%%

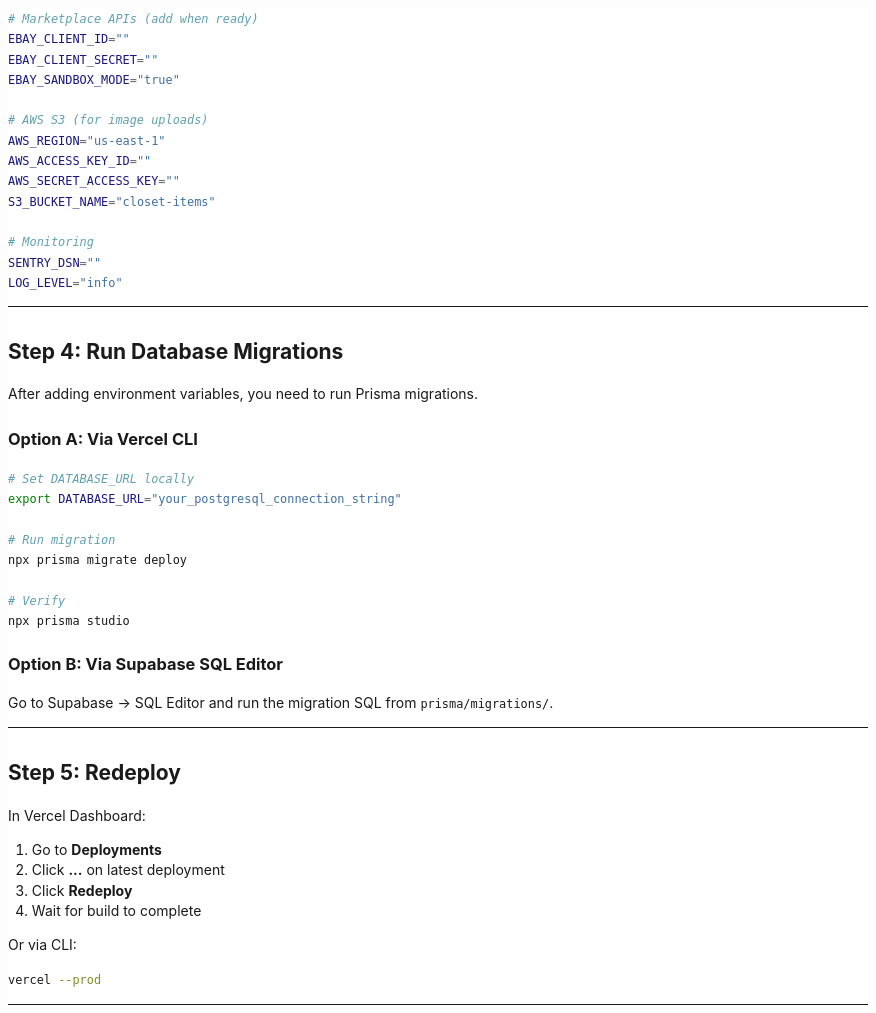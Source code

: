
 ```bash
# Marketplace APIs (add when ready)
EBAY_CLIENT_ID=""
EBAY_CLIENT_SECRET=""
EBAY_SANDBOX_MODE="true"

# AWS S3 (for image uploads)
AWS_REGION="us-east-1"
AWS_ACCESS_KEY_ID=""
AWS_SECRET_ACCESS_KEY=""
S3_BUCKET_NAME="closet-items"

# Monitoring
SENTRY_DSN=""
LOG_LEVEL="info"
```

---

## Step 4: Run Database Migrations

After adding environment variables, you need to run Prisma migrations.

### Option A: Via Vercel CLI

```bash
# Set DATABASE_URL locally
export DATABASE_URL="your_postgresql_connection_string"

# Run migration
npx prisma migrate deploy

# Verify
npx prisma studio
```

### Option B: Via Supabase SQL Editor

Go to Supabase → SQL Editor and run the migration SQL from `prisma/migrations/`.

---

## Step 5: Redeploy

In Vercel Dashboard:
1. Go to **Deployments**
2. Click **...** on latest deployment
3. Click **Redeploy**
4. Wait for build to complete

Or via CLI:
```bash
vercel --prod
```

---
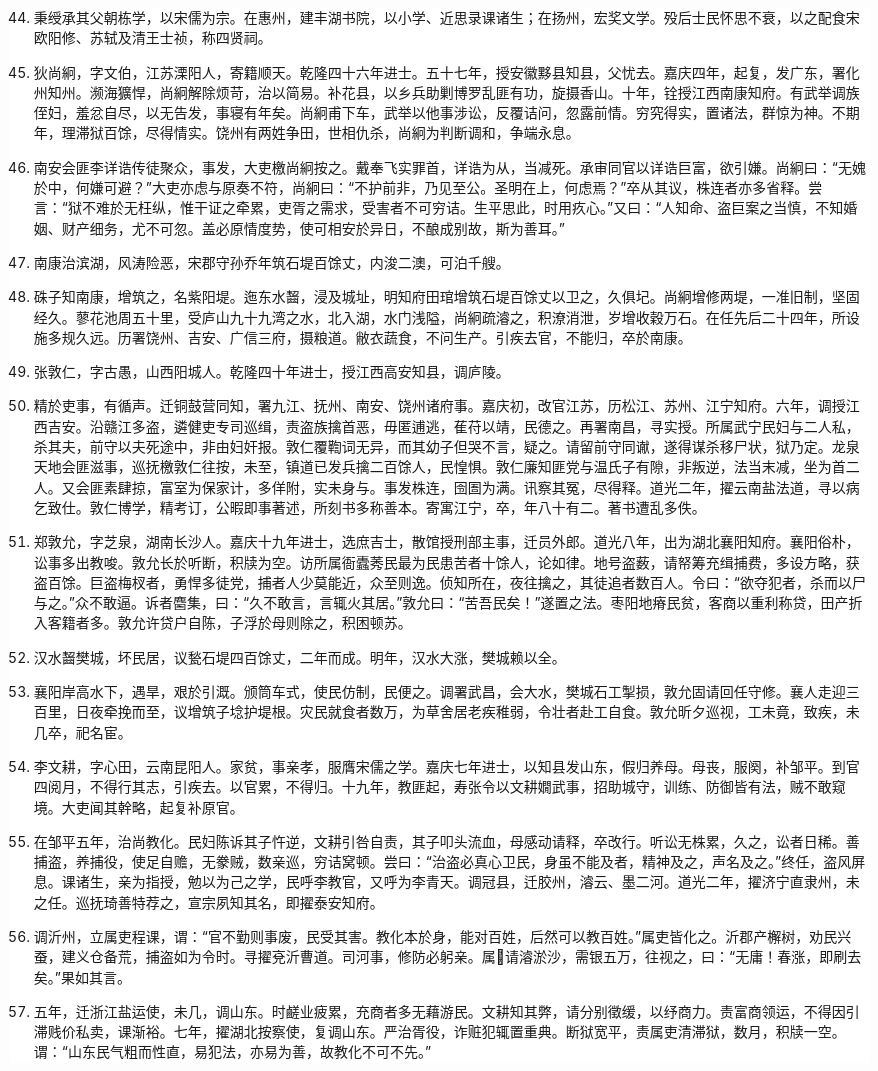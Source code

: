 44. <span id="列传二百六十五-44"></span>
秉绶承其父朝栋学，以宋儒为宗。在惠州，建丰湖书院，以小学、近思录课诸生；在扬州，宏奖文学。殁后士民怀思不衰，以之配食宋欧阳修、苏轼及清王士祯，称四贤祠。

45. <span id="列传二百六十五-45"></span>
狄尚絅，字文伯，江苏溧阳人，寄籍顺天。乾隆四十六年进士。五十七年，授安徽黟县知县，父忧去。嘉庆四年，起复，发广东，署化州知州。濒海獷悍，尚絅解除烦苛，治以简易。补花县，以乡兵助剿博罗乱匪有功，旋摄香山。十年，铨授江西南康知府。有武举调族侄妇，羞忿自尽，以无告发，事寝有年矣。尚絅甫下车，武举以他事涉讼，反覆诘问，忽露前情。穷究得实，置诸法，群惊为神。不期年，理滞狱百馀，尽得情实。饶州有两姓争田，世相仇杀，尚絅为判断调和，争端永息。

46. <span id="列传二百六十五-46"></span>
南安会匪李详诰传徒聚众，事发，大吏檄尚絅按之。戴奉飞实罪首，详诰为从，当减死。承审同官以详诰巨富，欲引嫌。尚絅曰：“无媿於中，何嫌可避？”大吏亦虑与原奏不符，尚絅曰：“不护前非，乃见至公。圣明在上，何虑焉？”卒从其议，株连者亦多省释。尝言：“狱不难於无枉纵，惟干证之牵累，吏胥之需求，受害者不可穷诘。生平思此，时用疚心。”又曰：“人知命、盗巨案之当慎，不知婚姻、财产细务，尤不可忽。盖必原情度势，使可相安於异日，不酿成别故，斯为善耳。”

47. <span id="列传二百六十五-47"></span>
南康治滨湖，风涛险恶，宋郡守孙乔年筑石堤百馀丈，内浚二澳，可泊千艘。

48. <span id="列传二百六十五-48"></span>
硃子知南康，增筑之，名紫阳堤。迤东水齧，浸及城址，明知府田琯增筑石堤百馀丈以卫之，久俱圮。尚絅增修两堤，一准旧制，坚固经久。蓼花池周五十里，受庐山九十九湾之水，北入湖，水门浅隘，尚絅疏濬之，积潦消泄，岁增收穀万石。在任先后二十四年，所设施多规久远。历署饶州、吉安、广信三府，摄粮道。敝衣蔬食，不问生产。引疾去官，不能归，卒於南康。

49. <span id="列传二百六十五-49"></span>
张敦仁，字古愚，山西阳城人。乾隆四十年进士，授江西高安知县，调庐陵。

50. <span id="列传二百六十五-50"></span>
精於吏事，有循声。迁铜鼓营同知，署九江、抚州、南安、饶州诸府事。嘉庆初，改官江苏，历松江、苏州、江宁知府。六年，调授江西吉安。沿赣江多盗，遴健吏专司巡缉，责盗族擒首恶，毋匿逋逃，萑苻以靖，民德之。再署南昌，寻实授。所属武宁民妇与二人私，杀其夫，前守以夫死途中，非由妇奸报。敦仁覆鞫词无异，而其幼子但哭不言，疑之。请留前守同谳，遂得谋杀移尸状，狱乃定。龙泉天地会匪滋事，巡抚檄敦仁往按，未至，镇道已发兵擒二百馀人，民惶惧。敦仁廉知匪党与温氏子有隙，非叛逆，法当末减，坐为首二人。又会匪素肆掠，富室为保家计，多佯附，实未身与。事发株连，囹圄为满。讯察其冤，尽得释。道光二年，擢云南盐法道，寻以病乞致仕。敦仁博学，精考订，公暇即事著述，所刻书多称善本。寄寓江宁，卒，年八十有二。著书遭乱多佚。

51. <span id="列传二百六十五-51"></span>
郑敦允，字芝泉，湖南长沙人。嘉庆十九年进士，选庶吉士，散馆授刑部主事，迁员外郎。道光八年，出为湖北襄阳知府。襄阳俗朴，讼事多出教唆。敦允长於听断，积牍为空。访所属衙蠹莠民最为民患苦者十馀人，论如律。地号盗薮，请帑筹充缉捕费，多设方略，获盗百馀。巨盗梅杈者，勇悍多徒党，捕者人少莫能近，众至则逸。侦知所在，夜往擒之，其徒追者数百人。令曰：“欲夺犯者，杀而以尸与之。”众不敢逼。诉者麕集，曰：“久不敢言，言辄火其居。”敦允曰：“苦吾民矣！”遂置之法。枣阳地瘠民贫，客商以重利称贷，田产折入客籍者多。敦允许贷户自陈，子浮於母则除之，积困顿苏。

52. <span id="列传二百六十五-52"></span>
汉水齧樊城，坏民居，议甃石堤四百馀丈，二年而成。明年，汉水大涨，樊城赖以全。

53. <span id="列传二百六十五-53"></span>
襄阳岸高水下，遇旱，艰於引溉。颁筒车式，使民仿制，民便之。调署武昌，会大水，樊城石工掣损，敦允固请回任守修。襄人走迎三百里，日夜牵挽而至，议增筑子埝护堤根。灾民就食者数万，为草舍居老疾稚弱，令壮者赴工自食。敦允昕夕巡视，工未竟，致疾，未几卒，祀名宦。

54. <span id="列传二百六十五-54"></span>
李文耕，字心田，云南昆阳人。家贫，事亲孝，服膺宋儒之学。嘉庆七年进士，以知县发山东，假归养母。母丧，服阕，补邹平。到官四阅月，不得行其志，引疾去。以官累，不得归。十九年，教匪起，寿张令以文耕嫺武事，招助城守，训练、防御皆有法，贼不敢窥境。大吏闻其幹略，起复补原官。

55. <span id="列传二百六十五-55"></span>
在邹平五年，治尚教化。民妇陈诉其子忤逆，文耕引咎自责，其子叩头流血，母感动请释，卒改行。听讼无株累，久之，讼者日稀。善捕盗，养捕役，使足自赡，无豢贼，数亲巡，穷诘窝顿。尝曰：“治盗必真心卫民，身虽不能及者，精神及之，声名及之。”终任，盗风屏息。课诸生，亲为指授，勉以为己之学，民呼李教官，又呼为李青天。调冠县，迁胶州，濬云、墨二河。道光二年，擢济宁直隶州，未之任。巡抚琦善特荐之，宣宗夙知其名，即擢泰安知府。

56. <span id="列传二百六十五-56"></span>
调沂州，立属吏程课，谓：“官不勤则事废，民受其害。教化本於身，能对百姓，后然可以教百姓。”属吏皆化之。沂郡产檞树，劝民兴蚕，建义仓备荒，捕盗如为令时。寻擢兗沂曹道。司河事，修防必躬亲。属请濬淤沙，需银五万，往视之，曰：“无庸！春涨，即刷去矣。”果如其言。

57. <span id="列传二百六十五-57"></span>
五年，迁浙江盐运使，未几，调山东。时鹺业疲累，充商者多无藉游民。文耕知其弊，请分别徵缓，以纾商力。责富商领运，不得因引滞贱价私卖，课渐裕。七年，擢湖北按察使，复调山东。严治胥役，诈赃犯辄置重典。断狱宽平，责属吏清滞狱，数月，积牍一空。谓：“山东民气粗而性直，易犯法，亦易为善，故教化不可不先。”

%%

* **About this exercise**
Looking at the listing above, which lines hold "Click"? Copy every such line.

* **Expected answer**
2. Click **...** on latest deployment
3. Click **Redeploy**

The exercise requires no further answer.